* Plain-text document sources
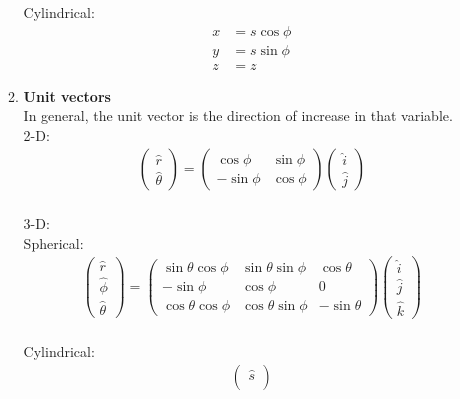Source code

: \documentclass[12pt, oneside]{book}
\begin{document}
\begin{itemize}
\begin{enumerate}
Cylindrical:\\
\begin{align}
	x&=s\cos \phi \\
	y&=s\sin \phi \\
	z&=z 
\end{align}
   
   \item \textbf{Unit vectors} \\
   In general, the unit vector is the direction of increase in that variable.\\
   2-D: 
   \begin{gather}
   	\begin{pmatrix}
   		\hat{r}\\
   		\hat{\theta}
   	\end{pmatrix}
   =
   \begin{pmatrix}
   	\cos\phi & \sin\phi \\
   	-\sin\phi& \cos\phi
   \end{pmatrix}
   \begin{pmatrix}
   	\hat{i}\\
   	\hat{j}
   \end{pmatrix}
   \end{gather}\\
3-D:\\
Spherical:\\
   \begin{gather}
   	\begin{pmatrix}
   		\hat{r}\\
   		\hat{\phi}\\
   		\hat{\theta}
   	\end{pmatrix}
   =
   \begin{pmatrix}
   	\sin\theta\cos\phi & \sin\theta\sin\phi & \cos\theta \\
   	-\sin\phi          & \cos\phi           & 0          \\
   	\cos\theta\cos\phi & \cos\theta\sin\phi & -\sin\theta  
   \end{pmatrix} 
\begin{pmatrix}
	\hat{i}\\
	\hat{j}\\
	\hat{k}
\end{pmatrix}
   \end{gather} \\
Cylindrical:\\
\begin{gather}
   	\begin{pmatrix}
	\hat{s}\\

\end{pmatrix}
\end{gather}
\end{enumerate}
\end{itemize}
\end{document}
--
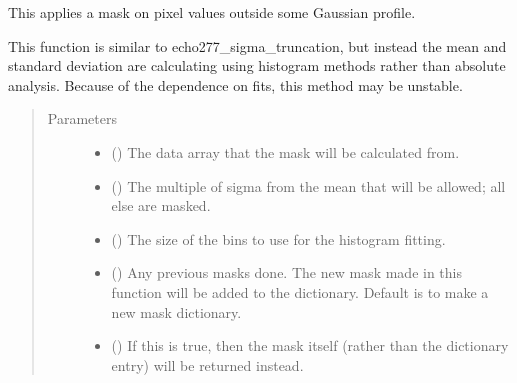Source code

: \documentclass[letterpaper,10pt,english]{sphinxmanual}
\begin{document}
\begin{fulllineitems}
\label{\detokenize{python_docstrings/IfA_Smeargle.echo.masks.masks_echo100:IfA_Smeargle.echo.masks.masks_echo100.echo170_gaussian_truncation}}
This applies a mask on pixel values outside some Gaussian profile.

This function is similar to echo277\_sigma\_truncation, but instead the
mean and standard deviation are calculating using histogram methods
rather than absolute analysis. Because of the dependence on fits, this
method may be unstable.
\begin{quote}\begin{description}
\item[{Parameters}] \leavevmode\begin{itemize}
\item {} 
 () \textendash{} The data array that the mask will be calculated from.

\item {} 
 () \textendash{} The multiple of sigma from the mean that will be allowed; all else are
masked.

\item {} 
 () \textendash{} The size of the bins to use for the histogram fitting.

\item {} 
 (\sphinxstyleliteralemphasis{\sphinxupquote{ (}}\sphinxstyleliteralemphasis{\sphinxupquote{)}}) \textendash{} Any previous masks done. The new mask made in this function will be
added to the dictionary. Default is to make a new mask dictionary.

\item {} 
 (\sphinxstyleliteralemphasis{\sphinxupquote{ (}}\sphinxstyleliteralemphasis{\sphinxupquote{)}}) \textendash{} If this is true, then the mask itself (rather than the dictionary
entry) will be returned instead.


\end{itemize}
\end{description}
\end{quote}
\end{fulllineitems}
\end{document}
* * *
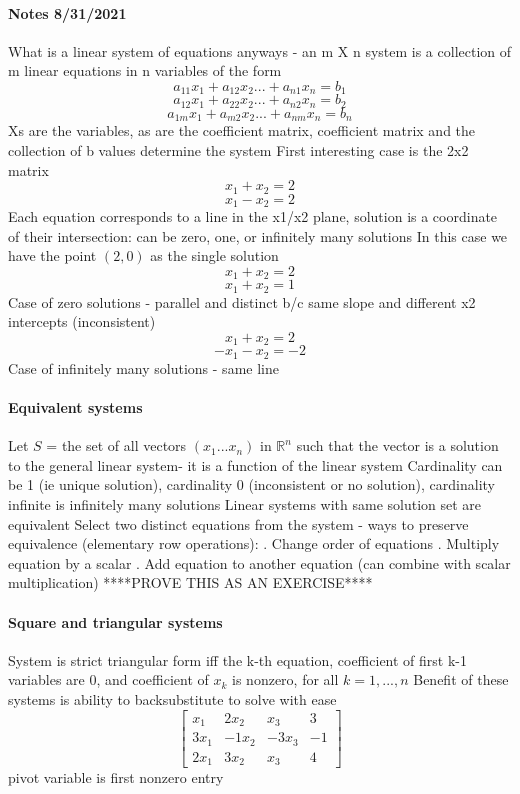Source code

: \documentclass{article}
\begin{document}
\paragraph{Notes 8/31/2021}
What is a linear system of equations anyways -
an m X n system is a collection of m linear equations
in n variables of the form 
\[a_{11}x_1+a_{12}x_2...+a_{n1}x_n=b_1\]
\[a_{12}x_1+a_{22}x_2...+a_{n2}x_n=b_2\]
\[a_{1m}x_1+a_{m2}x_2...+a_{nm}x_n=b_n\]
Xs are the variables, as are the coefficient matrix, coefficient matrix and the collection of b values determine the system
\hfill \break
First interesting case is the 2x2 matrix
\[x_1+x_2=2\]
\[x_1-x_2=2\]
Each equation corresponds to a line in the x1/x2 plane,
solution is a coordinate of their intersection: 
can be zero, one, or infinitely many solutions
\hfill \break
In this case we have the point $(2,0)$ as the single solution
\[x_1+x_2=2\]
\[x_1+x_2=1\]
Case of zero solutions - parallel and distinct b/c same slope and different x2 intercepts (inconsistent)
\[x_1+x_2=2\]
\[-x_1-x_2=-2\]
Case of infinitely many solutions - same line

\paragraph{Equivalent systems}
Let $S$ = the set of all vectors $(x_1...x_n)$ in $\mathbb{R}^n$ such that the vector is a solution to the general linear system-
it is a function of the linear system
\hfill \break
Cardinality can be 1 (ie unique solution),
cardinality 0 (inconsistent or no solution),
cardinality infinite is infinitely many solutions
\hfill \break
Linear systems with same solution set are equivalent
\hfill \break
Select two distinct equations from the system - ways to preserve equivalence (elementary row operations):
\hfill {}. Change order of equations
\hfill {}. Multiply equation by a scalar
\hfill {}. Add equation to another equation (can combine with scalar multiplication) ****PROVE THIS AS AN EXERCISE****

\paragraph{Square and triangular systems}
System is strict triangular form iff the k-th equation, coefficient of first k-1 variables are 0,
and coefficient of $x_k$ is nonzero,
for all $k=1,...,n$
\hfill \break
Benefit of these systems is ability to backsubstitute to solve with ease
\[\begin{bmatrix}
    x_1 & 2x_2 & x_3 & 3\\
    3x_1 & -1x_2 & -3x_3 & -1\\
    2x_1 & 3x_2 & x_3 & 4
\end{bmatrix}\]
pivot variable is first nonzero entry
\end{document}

* EXERCISE GOAL
Exactly how many lines of the records include "distinct"? Provide the number by itself.

* TASK SOLUTION
2